• [Exercise description]: Set down exactly the lines in the records below that run from the line with "make[1]: *** [i_read_and_agree_the_license_agreement]" to the line with "2. 修改代码禁用 sslv3", inclusive, and nothing more.
*-*-*
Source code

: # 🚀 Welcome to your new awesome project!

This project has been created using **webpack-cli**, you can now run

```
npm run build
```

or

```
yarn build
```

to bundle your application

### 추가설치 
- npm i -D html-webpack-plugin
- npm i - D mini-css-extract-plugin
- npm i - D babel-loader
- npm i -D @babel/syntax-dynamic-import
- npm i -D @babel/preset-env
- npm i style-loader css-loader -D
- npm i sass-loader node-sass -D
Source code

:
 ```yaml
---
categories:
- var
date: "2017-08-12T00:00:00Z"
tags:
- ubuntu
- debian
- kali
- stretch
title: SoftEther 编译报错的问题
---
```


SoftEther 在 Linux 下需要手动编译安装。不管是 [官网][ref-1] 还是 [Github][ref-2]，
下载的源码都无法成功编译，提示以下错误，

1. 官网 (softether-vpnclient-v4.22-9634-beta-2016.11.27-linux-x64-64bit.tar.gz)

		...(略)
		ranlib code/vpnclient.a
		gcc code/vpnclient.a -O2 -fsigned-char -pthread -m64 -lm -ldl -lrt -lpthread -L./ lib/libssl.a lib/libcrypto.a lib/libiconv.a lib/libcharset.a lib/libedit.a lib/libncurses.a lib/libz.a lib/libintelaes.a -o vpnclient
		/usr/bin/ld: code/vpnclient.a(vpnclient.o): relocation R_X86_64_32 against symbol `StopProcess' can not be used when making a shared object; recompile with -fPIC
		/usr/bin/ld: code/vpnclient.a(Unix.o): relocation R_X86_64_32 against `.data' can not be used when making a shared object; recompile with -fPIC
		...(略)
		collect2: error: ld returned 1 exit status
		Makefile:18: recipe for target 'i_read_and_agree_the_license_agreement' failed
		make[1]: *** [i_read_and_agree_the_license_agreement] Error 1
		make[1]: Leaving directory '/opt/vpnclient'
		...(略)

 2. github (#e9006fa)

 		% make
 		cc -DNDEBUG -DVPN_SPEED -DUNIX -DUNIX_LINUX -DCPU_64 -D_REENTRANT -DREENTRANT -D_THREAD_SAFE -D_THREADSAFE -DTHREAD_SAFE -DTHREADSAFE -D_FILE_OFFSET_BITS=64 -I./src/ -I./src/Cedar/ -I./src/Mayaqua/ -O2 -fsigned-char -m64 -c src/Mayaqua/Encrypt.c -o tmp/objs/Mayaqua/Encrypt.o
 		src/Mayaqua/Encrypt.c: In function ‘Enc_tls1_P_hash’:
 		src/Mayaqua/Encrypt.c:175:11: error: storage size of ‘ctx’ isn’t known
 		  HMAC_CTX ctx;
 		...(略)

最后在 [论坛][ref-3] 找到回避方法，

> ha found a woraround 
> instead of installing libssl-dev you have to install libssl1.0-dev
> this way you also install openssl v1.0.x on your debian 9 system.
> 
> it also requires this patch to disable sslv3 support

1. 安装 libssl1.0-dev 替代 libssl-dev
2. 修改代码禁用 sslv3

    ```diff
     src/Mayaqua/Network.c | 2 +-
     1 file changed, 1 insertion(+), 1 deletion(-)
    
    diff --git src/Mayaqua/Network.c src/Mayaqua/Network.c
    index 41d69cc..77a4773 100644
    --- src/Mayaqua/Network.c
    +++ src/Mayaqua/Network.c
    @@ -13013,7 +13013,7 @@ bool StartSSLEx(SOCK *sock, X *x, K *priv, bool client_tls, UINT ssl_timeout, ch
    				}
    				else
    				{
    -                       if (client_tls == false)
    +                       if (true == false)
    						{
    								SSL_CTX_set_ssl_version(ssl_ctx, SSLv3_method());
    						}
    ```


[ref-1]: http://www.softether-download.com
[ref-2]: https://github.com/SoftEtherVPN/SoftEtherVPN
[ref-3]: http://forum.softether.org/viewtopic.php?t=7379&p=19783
*-*-*
• [Solution to the problem]:
		make[1]: *** [i_read_and_agree_the_license_agreement] Error 1
		make[1]: Leaving directory '/opt/vpnclient'
		...(略)

 2. github (#e9006fa)

 		% make
 		cc -DNDEBUG -DVPN_SPEED -DUNIX -DUNIX_LINUX -DCPU_64 -D_REENTRANT -DREENTRANT -D_THREAD_SAFE -D_THREADSAFE -DTHREAD_SAFE -DTHREADSAFE -D_FILE_OFFSET_BITS=64 -I./src/ -I./src/Cedar/ -I./src/Mayaqua/ -O2 -fsigned-char -m64 -c src/Mayaqua/Encrypt.c -o tmp/objs/Mayaqua/Encrypt.o
 		src/Mayaqua/Encrypt.c: In function ‘Enc_tls1_P_hash’:
 		src/Mayaqua/Encrypt.c:175:11: error: storage size of ‘ctx’ isn’t known
 		  HMAC_CTX ctx;
 		...(略)

最后在 [论坛][ref-3] 找到回避方法，

> ha found a woraround 
> instead of installing libssl-dev you have to install libssl1.0-dev
> this way you also install openssl v1.0.x on your debian 9 system.
> 
> it also requires this patch to disable sslv3 support

1. 安装 libssl1.0-dev 替代 libssl-dev
2. 修改代码禁用 sslv3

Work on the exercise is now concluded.